Так отделал меня бывший комиссар 104-го артиллерийского полка за юмористические детали моего повествования о том военном времени. Прочитав это, я подумал, что, может быть, он в чем-то и прав. И, подумав так, в своих комментариях и дополнениях к дневнику постарался, как выразился Еремин, «более серьезно подчеркнуть» и значение обороны Рыбачьего, и остроту сложившейся там обстановки.
Однако, не скрою, в то же время у меня сохранилось чувство, что и я по-своему был тоже прав, — была же, очевидно, все-таки какая-то причина для того, чтобы именно эта поездка на Рыбачий и Средний оказалась описанной с большим вниманием к житейским мелочам войны и с большей долей юмора, чем это свойственно другим страницам дневника. Да, конечно, Еремин по-своему прав, подумал я. Хотя Шабунин действительно брал с собой в дорогу охотничье ружье, но на ту находившуюся в непосредственном соседстве с катерниками береговую батарею номер 221, первый орден знаменитого командира которой Космачева мы тогда обмывали, как свидетельствуют документы, немцы за годы войны сбросили семь тысяч авиабомб и выпустили по ней семнадцать тысяч крупнокалиберных снарядов. Да, он прав, бомбежка все равно остается бомбежкой, даже если в результате ее на телеграфных проводах повисли твои подштанники, а ты сам остался при этом невредим, и, разумеется, день на день не приходится, тот же самый Еремин по дороге на наблюдательные пункты своих дивизионов и батарей не раз лежал по дороге и под бомбежкой, и под обстрелом и видел вокруг себя и убитых и раненых, и тут уж не до поросеночка, хотя в тот удачный день, когда мы не подверглись никаким опасностям, кроме простуды, поросеночек все-таки был.
Это
«…Я ночью не мог спать — мне все мерещились Озерки, мой КП и НП, Скробов с его хозяйством, госпиталь на перешейке, куда я заворачивал иногда погреться по пути к Скробову, Пикшуев с его пушчонками, по которым мы неоднократно вели уничтожающий огонь, а они снова и снова оживали, и наши жгучие переживания за Москву, которая была в опасности…»

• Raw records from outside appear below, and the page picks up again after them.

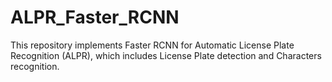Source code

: # ALPR_Faster_RCNN
This repository implements Faster RCNN for Automatic License Plate Recognition (ALPR), which includes License Plate detection and Characters recognition.
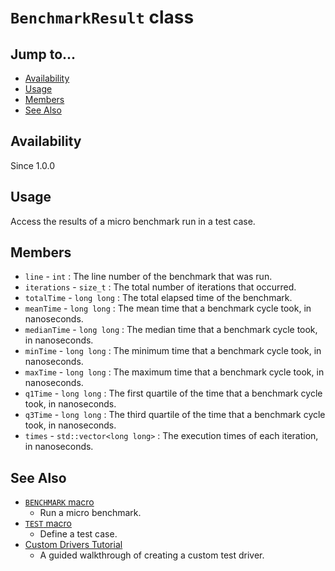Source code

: # `BenchmarkResult` class

## Jump to...
- [Availability](#Availability)
- [Usage](#Usage)
- [Members](#Members)
- [See Also](#See-Also)

## Availability
Since 1.0.0

## Usage

Access the results of a micro benchmark run in a test case.

## Members

- `line` - `int` : The line number of the benchmark that was run.
- `iterations` - `size_t` : The total number of iterations that occurred.
- `totalTime` - `long long` : The total elapsed time of the benchmark.
- `meanTime` - `long long` : The mean time that a benchmark cycle took,
  in nanoseconds.
- `medianTime` - `long long` : The median time that a benchmark cycle took,
  in nanoseconds.
- `minTime` - `long long` : The minimum time that a benchmark cycle took,
  in nanoseconds.
- `maxTime` - `long long` : The maximum time that a benchmark cycle took,
  in nanoseconds.
- `q1Time` - `long long` : The first quartile of the time that a benchmark cycle
  took, in nanoseconds.
- `q3Time` - `long long` : The third quartile of the time that a benchmark cycle
  took, in nanoseconds.
- `times` - `std::vector<long long>` : The execution times of each iteration,
  in nanoseconds.

## See Also

- [`BENCHMARK` macro](../Macros/BENCHMARK.md)
  - Run a micro benchmark.
- [`TEST` macro](../Macros/TEST.md)
  - Define a test case.
- [Custom Drivers Tutorial](../../Tutorials/Custom-Drivers.md)
  - A guided walkthrough of creating a custom test driver.
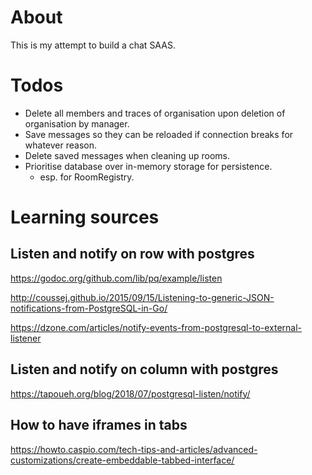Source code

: # About

This is my attempt to build a chat SAAS.


# Todos

- Delete all members and traces of organisation upon deletion of organisation by manager.
- Save messages so they can be reloaded if connection breaks for whatever reason.
- Delete saved messages when cleaning up rooms.
- Prioritise database over in-memory storage for persistence.
  - esp. for RoomRegistry.


# Learning sources


## Listen and notify on row with postgres

https://godoc.org/github.com/lib/pq/example/listen

http://coussej.github.io/2015/09/15/Listening-to-generic-JSON-notifications-from-PostgreSQL-in-Go/

https://dzone.com/articles/notify-events-from-postgresql-to-external-listener

## Listen and notify on column with postgres

https://tapoueh.org/blog/2018/07/postgresql-listen/notify/

## How to have iframes in tabs

https://howto.caspio.com/tech-tips-and-articles/advanced-customizations/create-embeddable-tabbed-interface/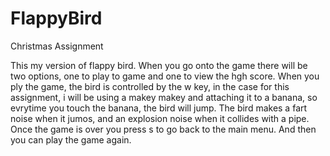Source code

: # FlappyBird
Christmas Assignment 

This my version of flappy bird. When you go onto the game there will be two options, one to play to game and one to view the hgh score.
When you ply the game, the bird is controlled by the w key, in the case for this assignment, i will be using a makey makey and attaching it to a banana, so evrytime you touch the banana, the bird will jump.
The bird makes a fart noise when it jumos, and an explosion noise when it collides with a pipe.
Once the game is over you press s to go back to the main menu.
And then you can play the game again.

Вот именно. Пожалуй, в этом, именно в этом, в этих неотвязных мыслях о Москве, в этой нестерпимой тревоге за нее, за все происходившее там, пока я сидел тут, на краю света, на Рыбачьем, была причина того отчасти юмористического тона, в котором я описывал эту свою поездку. Хотелось и самому быть веселее, чем ты был на самом деле, хотелось развеселить и других, не меньше тебя встревоженных людей, хотелось и самому не поддаться, и другим не показать своей душевной тревоги. Все время владевшее тобой подсознательное чувство, что хотя война всюду война и на ней всюду убивают, но все-таки самый главный, самый роковой вопрос общей нашей жизни или смерти решается сейчас не здесь, а там, под Москвой! — заставляло с большей, чем обычно, легкостью, а минутами и с большим, чем обычно, равнодушием к реальной или предположительной опасности относиться ко всему, что происходило вокруг тебя здесь, так далеко от Москвы.